A group of insurers led by UnitedHealthcare and Kaiser Foundation Health Plan subsidiaries asked a federal judge to slash the $184 million in lawyers fees owed after winning health plans $3.7 billion from two class-actions related to a now-expired Affordable Care Act program.
More than 30 insurers wrote to the U.S. Court of Appeals for the Federal Circuit on January 20, saying that Quinn Emanuel Urquhart & Sullivan’s 10,000 hours on the case did not warrant the $184 million awarded to them, which the 34 health plans described as “the epitome of a windfall.” The law firm’s collection represents 5% of the total settlement awarded to the hundreds of insurers that sued through the class-actions, which is the maximum amount the law firm can receive from the deal.
In September, a judge from the U.S. Court of Federal Claims ruled that the $184 million insurers owed Quinn Emanuel represented a reasonable return given the complexity of the case. Judge Katherine Davis wrote that in common fund cases–where plaintiffs sign on with the understanding that they will only pay if their lawyers win a settlement–a percentage of the fund awards are common fee structures for lawyers.
Insurers are advocating Quinn Emanuel’s fee be calculated by assessing the amount of billable hours lawyers actually worked on the case, a process called a lodestar cross-check. Under this method, Quinn Emanuel would be paid $10 million, Judge Davis wrote in September. They’re asking the appeals court to drop the $184 million award and send the case back to a court that will conduct a lodestar cross-check.
“Class counsel deserves to be paid fairly for its work,” insurers lawyers wrote. “What Class counsel does not deserve, however, is the astronomical award the claims court granted it: a full 5% of the class fund, which totals more than $184 million and works out to an hourly fee of more than $18,000.”
Insurers were given fair warning that Quinn Emanuel could collect up to $184 million when they signed on to participate in the class-actions, said Stephen Swedlow, managing partner of Quinn Emanuel’s Chicago office. He added that 5% is a lower percentage than typically collected in megafund cases that result in settlements of more than $1 billion.
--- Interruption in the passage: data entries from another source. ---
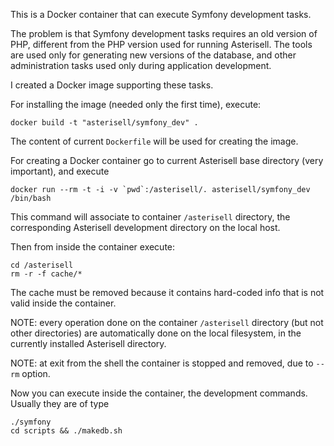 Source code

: 
This is a Docker container that can execute Symfony development tasks.

The problem is that Symfony development tasks requires an old version of PHP, different
from the PHP version used for running Asterisell. The tools are used only for generating
new versions of the database, and other administration tasks used only during application
development.

I created a Docker image supporting these tasks.

For installing the image (needed only the first time), execute:

    docker build -t "asterisell/symfony_dev" .

The content of current `Dockerfile` will be used for creating the image.

For creating a Docker container go to current Asterisell base directory (very important), and execute

    docker run --rm -t -i -v `pwd`:/asterisell/. asterisell/symfony_dev /bin/bash

This command will associate to container ``/asterisell`` directory, the corresponding Asterisell development
directory on the local host.

Then from inside the container execute:

    cd /asterisell
    rm -r -f cache/*

The cache must be removed because it contains hard-coded info that is not valid inside the container.

NOTE: every operation done on the container ``/asterisell`` directory (but not other directories) are automatically done
on the local filesystem, in the currently installed Asterisell directory.

NOTE: at exit from the shell the container is stopped and removed, due to ``--rm`` option.

Now you can execute inside the container, the development commands. Usually they are of type

    ./symfony
    cd scripts && ./makedb.sh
“We took something that was nothing, and turned it into billions of dollars,” Swedlow said. “In our notice, we said we may collect 5%, and then you, as a client, can choose whether you want to participate in the case or not. This is an epitome of full alert that you might pay 5% if we recover hundreds of millions of dollars, which is what happened.”
Quinn Emanuel will submit a brief justifying the reimbursement amount by March 1. Swedlow said he is unsure about when the appeals court will hear the case.